What matters the function from where it is declared to the scope in __init__.py and thus also being available directly in the scope of the package.

The Flask library also does this, to make basic classes available in a more direct way:

__version__ = '1.1.dev'

# utilities we import from Werkzeug and Jinja2 that are unused
# in the module but are exported as public interface.
from werkzeug.exceptions import abort
from werkzeug.utils import redirect
from jinja2 import Markup, escape

from .app import Flask, Request, Response
from .config import Config

Code excerpt taken from official repository of Flask

  • Thanks again for the excellent reply.

1

(Another example, although they have already answered)
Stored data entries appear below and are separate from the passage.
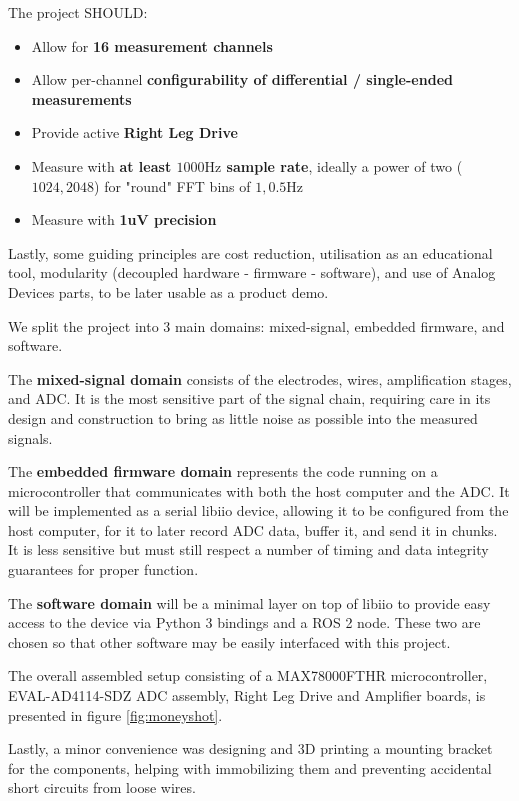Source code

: \documentclass{thesis}
\newcommand{\Hz}{\unit{\hertz}}
\begin{document}
The project SHOULD:

\begin{itemize}
    \item Allow for \textbf{16 measurement channels}
    \item Allow per-channel \textbf{configurability of differential / single-ended measurements}
    \item Provide active \textbf{Right Leg Drive}
    \item Measure with \textbf{at least $1000\Hz$ sample rate}, ideally a power of two ($1024, 2048$) for "round" FFT bins of $1, 0.5\Hz$
    \item Measure with \textbf{1uV precision}
\end{itemize}

Lastly, some guiding principles are cost reduction, utilisation as an educational tool, modularity (decoupled hardware - firmware - software), and use of Analog Devices parts, to be later usable as a product demo.

We split the project into 3 main domains: mixed-signal, embedded firmware, and software.

The \textbf{mixed-signal domain} consists of the electrodes, wires, amplification stages, and ADC. It is the most sensitive part of the signal chain, requiring care in its design and construction to bring as little noise as possible into the measured signals.

The \textbf{embedded firmware domain} represents the code running on a microcontroller that communicates with both the host computer and the ADC. It will be implemented as a serial libiio device, allowing it to be configured from the host computer, for it to later record ADC data, buffer it, and send it in chunks. It is less sensitive but must still respect a number of timing and data integrity guarantees for proper function.

The \textbf{software domain} will be a minimal layer on top of libiio to provide easy access to the device via Python 3 bindings and a ROS 2 node. These two are chosen so that other software may be easily interfaced with this project.

The overall assembled setup consisting of a MAX78000FTHR microcontroller, EVAL-AD4114-SDZ ADC assembly, Right Leg Drive and Amplifier boards, is presented in figure \ref{fig:moneyshot}.

Lastly, a minor convenience was designing and 3D printing a mounting bracket for the components, helping with immobilizing them and preventing accidental short circuits from loose wires.
\end{document}
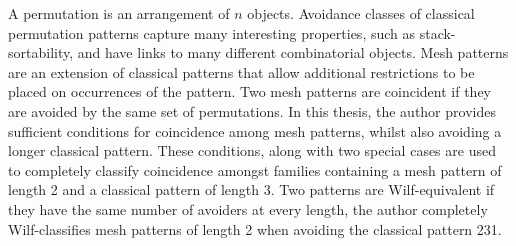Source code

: A permutation is an arrangement of \(n\) objects.
Avoidance classes of classical permutation patterns
capture many interesting properties, such as
stack-sortability, and have links to many different combinatorial objects.
Mesh patterns are an extension of classical patterns that allow additional
restrictions to be placed on occurrences of the pattern.
Two mesh patterns are coincident if they are avoided by the same set of
permutations. In this thesis, the author provides sufficient conditions for
coincidence among mesh patterns, whilst also avoiding a longer classical
pattern. These conditions, along with two special cases are used to completely
classify coincidence amongst families containing a mesh pattern of length 2
and a classical pattern of length 3. Two patterns are Wilf-equivalent if they
have the same number of avoiders at every length, the author completely
Wilf-classifies mesh patterns of length 2 when avoiding the classical pattern 231.
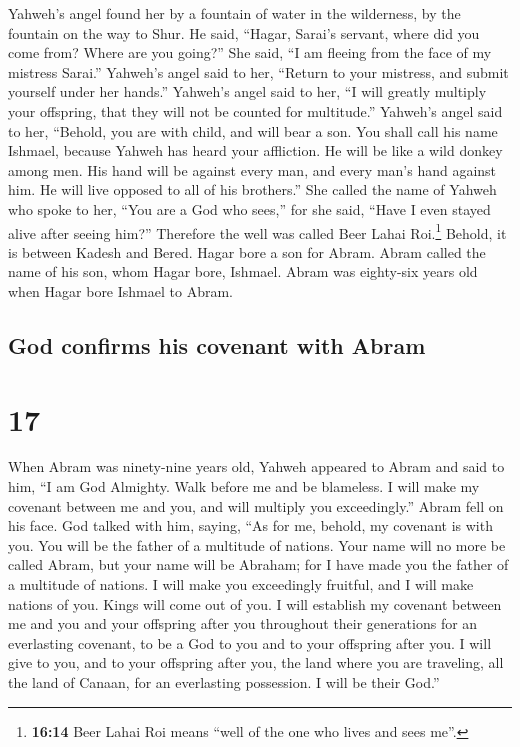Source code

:  Yahweh's angel found her by a fountain of water in the
wilderness, by the fountain on the way to Shur.  He said,
``Hagar, Sarai's servant, where did you come from? Where are you
going?'' She said, ``I am fleeing from the face of my mistress Sarai.''
 Yahweh's angel said to her, ``Return to your mistress,
and submit yourself under her hands.''  Yahweh's angel
said to her, ``I will greatly multiply your offspring, that they will
not be counted for multitude.''  Yahweh's angel said to
her, ``Behold, you are with child, and will bear a son. You shall call
his name Ishmael, because Yahweh has heard your affliction.
 He will be like a wild donkey among men. His hand will
be against every man, and every man's hand against him. He will live
opposed to all of his brothers.''  She called the name of
Yahweh who spoke to her, ``You are a God who sees,'' for she said,
``Have I even stayed alive after seeing him?''  Therefore
the well was called Beer Lahai Roi.\footnote{\textbf{16:14} Beer Lahai
  Roi means ``well of the one who lives and sees me''.} Behold, it is
between Kadesh and Bered.  Hagar bore a son for Abram.
Abram called the name of his son, whom Hagar bore, Ishmael.
 Abram was eighty-six years old when Hagar bore Ishmael
to Abram.

\hypertarget{god-confirms-his-covenant-with-abram}{%
\subsection{God confirms his covenant with
Abram}\label{god-confirms-his-covenant-with-abram}}

\hypertarget{section-16}{%
\section{17}\label{section-16}}

 When Abram was ninety-nine years old, Yahweh appeared to
Abram and said to him, ``I am God Almighty. Walk before me and be
blameless.  I will make my covenant between me and you,
and will multiply you exceedingly.''  Abram fell on his
face. God talked with him, saying,  ``As for me, behold,
my covenant is with you. You will be the father of a multitude of
nations.  Your name will no more be called Abram, but your
name will be Abraham; for I have made you the father of a multitude of
nations.  I will make you exceedingly fruitful, and I will
make nations of you. Kings will come out of you.  I will
establish my covenant between me and you and your offspring after you
throughout their generations for an everlasting covenant, to be a God to
you and to your offspring after you.  I will give to you,
and to your offspring after you, the land where you are traveling, all
the land of Canaan, for an everlasting possession. I will be their
God.''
They help with code organization. We usually import more commonly used functions and classes into __init__.py.

Given this architecture:

diretorio_1/
    __init__.py
    arquivo.py
    arquivo2.py
    arquivo3.py
    ...
    arquivo20.py
    subdiretorio/
        __init__.py
        possui_funcao_soma.py
        possui_funcao_subtracao.py

Imagine we have in a directory with 20 figures . py that use a sum() and subtraction() function of a file called posses_funcao_soma.py and posses_funcao_subtracao.py of the subdirectory. Instead of writing to all 20 files

from subdiretorio.possui_funcao_soma import soma
from subdiretorio.possui_funcao_subtracao import subtracao

We wrote:

#No __init__.py do subdiretorio
from possui_funcao_soma import soma
from possui_funcao_subtracao import subtracao

#Nos 20 arquivos do diretorio
from subdiretorio import soma, subtracao

One advantage of doing this is that you don’t need to keep checking where the function you want to import is, it can be accessed easier if it has already been imported into __init__.py.